[[ Stored data, beginning ]]

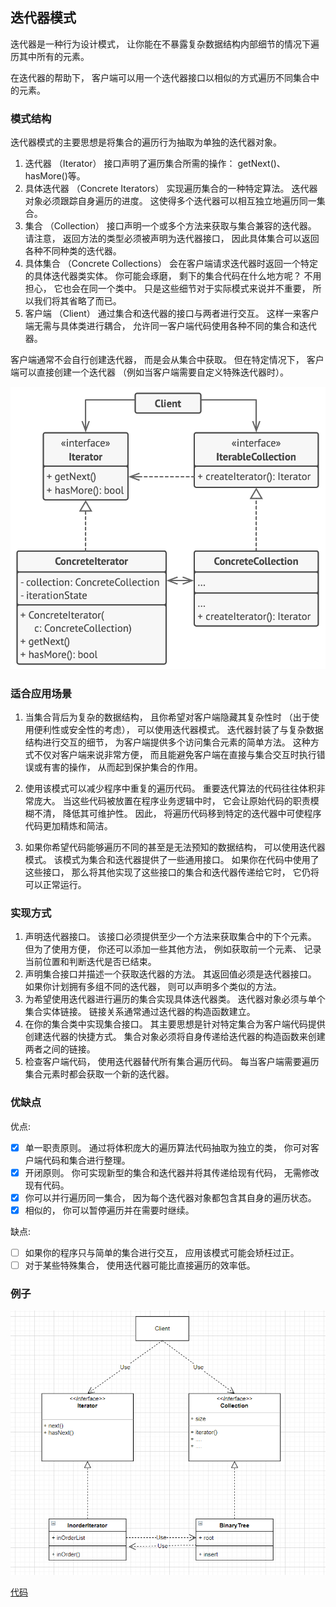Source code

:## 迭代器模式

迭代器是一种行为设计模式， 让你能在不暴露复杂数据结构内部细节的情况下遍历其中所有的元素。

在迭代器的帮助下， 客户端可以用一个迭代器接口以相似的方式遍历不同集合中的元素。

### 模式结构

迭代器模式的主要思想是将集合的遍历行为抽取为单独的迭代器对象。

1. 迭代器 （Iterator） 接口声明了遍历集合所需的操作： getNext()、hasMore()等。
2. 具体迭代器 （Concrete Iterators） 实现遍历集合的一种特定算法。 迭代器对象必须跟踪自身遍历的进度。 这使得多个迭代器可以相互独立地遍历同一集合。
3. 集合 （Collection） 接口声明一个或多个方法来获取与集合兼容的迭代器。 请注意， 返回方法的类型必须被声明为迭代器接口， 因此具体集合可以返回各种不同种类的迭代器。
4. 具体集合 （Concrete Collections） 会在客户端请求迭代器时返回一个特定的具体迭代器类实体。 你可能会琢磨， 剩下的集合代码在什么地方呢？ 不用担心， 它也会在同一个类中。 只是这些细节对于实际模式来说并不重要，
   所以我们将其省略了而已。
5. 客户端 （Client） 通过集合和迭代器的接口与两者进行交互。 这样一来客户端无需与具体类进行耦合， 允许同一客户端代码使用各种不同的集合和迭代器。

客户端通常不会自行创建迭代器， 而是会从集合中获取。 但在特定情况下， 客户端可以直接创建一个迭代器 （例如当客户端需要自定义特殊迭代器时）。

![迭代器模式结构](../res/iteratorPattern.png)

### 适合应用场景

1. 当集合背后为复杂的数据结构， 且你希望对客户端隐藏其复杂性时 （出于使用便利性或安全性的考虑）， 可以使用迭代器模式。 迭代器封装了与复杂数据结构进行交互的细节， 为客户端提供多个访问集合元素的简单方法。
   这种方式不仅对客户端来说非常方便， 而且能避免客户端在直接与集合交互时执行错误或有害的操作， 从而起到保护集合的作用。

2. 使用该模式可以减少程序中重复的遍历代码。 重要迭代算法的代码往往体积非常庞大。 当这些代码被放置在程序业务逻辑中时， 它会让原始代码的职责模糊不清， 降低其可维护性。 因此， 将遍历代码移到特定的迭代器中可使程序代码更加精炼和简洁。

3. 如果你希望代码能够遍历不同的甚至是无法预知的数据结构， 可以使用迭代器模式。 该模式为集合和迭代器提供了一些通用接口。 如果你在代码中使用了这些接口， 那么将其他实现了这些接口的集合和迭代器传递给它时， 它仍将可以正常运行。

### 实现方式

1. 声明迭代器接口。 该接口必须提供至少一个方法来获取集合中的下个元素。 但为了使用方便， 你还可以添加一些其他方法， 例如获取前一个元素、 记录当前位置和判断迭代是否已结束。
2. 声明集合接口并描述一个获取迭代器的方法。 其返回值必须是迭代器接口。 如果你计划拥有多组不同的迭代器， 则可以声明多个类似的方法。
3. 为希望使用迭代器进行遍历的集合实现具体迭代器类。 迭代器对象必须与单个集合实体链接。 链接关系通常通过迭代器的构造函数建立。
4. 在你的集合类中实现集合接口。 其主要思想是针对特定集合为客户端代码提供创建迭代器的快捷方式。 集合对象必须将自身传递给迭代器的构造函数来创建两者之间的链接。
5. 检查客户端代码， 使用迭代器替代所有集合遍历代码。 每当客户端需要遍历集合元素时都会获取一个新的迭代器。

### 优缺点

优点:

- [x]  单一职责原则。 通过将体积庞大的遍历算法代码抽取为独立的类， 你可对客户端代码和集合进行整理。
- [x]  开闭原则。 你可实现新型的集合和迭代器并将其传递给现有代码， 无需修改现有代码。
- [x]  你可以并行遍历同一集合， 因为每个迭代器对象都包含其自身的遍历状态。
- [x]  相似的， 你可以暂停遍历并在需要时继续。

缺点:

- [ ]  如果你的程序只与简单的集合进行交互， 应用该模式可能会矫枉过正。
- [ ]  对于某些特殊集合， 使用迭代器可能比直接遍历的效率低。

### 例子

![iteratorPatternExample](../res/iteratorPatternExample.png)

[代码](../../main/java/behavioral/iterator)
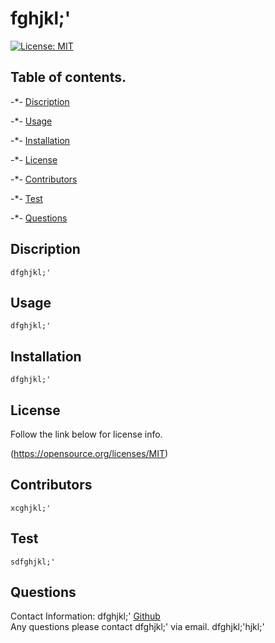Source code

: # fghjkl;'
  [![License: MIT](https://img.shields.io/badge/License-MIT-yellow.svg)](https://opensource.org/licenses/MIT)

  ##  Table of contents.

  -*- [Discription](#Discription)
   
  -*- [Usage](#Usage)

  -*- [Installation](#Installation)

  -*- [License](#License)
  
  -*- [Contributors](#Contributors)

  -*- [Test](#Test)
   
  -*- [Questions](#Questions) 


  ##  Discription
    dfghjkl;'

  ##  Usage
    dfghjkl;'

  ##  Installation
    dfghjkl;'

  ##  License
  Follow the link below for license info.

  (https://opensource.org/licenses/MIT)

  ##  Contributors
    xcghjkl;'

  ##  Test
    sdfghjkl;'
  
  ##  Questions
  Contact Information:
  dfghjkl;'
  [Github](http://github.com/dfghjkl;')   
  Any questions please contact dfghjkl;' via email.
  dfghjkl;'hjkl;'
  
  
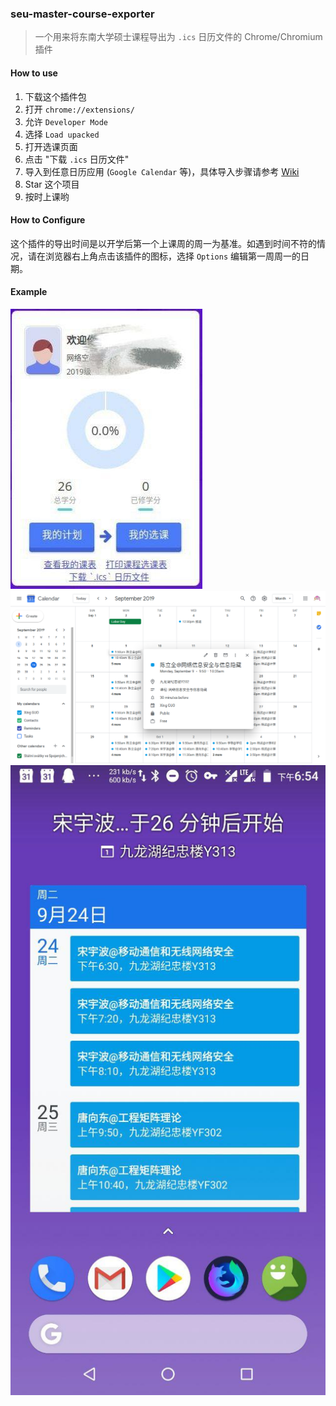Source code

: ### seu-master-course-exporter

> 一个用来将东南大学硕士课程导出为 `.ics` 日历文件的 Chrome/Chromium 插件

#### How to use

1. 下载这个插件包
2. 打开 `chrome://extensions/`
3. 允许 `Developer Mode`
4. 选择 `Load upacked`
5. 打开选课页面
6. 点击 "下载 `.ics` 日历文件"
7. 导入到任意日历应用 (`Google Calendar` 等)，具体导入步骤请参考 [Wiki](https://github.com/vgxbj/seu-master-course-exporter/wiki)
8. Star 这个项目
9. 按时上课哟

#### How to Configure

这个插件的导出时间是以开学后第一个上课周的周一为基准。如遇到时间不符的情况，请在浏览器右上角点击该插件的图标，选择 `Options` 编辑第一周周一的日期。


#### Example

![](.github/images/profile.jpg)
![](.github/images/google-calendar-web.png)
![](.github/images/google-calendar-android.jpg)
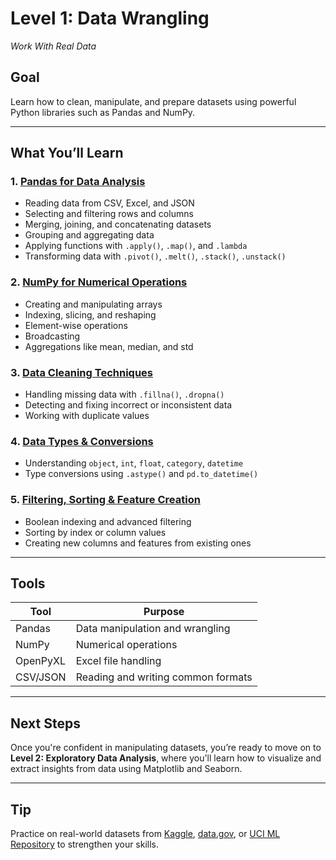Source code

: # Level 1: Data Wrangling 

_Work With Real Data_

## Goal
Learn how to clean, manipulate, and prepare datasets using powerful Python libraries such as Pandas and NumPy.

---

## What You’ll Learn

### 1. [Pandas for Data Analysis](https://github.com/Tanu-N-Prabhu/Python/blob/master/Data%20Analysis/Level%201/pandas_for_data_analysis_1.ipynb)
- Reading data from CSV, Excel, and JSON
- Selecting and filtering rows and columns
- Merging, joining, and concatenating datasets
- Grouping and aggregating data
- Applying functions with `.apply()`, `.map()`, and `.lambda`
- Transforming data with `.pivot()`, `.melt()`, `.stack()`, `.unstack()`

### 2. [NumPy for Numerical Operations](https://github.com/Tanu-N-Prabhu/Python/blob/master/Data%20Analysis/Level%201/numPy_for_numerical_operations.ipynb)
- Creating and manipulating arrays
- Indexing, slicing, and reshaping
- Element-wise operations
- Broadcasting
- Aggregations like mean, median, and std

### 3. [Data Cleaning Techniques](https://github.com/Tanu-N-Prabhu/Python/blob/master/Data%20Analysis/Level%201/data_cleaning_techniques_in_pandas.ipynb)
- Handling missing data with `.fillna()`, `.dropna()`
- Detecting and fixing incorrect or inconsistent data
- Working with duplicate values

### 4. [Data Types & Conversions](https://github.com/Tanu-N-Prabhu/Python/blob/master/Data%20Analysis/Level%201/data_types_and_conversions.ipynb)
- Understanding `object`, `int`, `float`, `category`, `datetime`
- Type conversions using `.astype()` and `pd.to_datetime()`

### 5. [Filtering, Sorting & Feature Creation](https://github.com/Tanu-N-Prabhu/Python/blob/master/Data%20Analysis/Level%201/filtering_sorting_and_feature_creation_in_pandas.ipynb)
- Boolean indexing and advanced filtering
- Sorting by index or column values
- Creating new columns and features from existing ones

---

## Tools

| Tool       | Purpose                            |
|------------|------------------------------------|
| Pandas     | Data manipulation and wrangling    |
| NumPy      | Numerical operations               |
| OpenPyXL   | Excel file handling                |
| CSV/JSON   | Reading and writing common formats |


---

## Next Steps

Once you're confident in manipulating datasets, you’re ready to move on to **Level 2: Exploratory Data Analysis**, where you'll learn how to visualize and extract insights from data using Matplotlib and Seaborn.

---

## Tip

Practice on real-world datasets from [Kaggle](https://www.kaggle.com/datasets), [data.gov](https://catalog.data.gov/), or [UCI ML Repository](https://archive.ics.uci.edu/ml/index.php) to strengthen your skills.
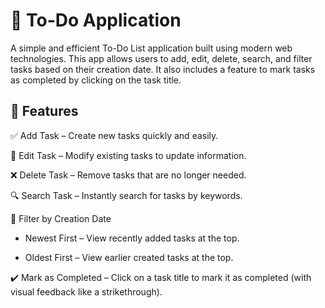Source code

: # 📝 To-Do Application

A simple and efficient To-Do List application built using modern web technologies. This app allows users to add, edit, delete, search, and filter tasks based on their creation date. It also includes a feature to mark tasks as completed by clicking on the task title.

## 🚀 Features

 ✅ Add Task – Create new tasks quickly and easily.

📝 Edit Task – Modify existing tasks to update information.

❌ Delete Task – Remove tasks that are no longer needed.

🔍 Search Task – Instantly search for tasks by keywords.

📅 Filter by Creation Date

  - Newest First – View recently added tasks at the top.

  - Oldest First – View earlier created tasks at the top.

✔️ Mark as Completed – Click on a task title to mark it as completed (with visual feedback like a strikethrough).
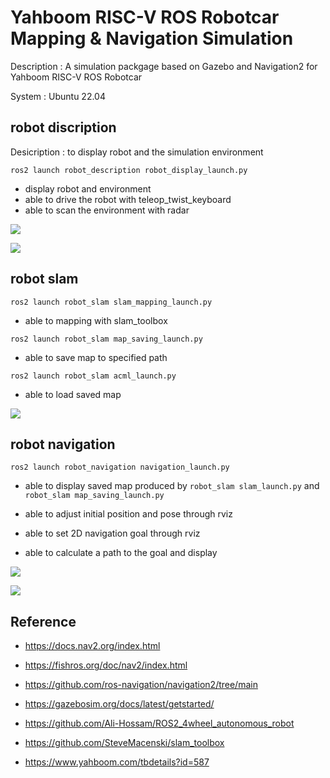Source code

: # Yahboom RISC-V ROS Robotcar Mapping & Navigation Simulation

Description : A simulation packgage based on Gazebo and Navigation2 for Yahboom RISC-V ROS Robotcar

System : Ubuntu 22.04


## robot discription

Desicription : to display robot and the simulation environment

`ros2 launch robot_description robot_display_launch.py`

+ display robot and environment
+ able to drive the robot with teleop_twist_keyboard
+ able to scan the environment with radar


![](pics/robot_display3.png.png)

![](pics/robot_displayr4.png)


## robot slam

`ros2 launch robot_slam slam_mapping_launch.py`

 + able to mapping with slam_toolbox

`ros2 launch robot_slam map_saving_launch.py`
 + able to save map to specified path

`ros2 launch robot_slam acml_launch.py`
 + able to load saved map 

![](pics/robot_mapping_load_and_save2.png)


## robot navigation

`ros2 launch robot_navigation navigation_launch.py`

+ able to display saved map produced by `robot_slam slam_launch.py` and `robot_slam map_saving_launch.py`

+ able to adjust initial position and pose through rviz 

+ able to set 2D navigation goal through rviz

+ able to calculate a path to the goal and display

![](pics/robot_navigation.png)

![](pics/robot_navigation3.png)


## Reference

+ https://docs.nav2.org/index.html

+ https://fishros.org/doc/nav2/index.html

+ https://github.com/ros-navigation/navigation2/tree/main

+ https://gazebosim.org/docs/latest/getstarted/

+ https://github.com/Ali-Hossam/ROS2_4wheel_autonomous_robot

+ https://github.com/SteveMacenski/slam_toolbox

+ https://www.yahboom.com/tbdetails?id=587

[[ Stored data, end ]]

*What to produce*
While leaving pictures out, reproduce exactly the lines from the beginning of the listing above through the line containing "5. 客户端 （Client）", both ends included.

*Problem solution*
Source code

:## 迭代器模式

迭代器是一种行为设计模式， 让你能在不暴露复杂数据结构内部细节的情况下遍历其中所有的元素。

在迭代器的帮助下， 客户端可以用一个迭代器接口以相似的方式遍历不同集合中的元素。

### 模式结构

迭代器模式的主要思想是将集合的遍历行为抽取为单独的迭代器对象。

1. 迭代器 （Iterator） 接口声明了遍历集合所需的操作： getNext()、hasMore()等。
2. 具体迭代器 （Concrete Iterators） 实现遍历集合的一种特定算法。 迭代器对象必须跟踪自身遍历的进度。 这使得多个迭代器可以相互独立地遍历同一集合。
3. 集合 （Collection） 接口声明一个或多个方法来获取与集合兼容的迭代器。 请注意， 返回方法的类型必须被声明为迭代器接口， 因此具体集合可以返回各种不同种类的迭代器。
4. 具体集合 （Concrete Collections） 会在客户端请求迭代器时返回一个特定的具体迭代器类实体。 你可能会琢磨， 剩下的集合代码在什么地方呢？ 不用担心， 它也会在同一个类中。 只是这些细节对于实际模式来说并不重要，
   所以我们将其省略了而已。
5. 客户端 （Client） 通过集合和迭代器的接口与两者进行交互。 这样一来客户端无需与具体类进行耦合， 允许同一客户端代码使用各种不同的集合和迭代器。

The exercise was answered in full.